There was a lot of hype surrounding it a few years ago, but things seem to have suspiciously quieted down lately. Or are news simply being drowned out by the AI hype?
Australian researchers pioneered the development of solar panels, but the nation now imports them in huge quantities – a situation that's become emblematic of the nation's poor record of turning local innovation into jobs and profits across the supply chain. In more recent times, Australian researchers have done pioneering …
HPCwire had a nice backgrounder article on logical and physical Qubits two weeks ago. It states that "100 logical error-corrected qubits would enter an exciting era where quantum computers far exceed the computational capabilities of classical machines". It seems then that PsiQuantum’s target of a 1 million physical qubits machine could achieve that goal, or more (10,000 logical qubits?).

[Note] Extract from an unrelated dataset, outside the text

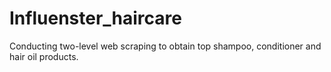 # Influenster_haircare
Conducting two-level web scraping to obtain top shampoo, conditioner and hair oil products.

As for Simon's key question: "what Australia's machine will be used for", PsiQuantum's answer is entirely clear: "help solve today’s impossible problems"! (ah-ah-ah-ah-ah!) HPCwire's backgrounder also suggests "molecular simulations" (maybe drug development then?).
Quantum-physics and quantum-chemistry simulations are the most likely useful application of currently-plausible QCs. (Real general quantum computers, that is, not DWave's adiabatic ones. Those are potentially useful if you happen to need to simulate a spin glass, otherwise probably not so much.)
That, and experimenting with quantum algorithms that don't currently have well-understood formal properties, such as QAOA. And simulating quantum circuits for the next generation of QCs.
As usual, the answer to "are quantum computers useful?" is somewhere between the hype and the cynicism. And the answer to "why aren't we hearing so many breathless reports about them in the media?" is "squirrel!".
Australia has been "on the bandwagon" of quantum computing for a long time. I remember Bob Clarke's group in UNSW in Sydney in the 1990s, and they have the "ARC Centre of Excellence for Quantum Computation and Communication Technology" (see www.cqc2t.org ) driving and directing research. I think that was set up about 20 years ago.
"a situation that's become emblematic of the nation's poor record of turning local innovation into jobs and profits across the supply chain."
Or, more likely, a situation caused by Australia having decent wages, working conditions and workers' rights compared to China paying low wages for porr working conditions and rights and subsidising costs to destroy industries in the West.
So basically the Tories wet dream for the UK then? Just waiting for them to sever the link to the internet in favour of "Britnet" - woke free patriotic information for red white and blue strivers, with the national anthem on the hour every hour whether you want it played or not. (What's not stated is that the govt will be collecting metrics constantly to build your social credit score)
It's extremely unlikely this particular machine will have enough effective error-corrected qubits to break even RSA, FFDH, or ECC asymmetric keys of currently-recommended size. It's even less likely that it would have enough to break symmetric keys of currently-recommended size. Even if it does, it would be one at a time, in a time-consuming, expensive process, so it would only be used for very special cases.
QC won't be a threat to commodity encryption for a very long time yet, if ever. We either don't quite, or only barely, have QCs that show supremacy (depending on which side you believe in that particular argument). Getting from there to breaking decent-size asymmetric keys in bulk requires a tremendous amount of capability improvement.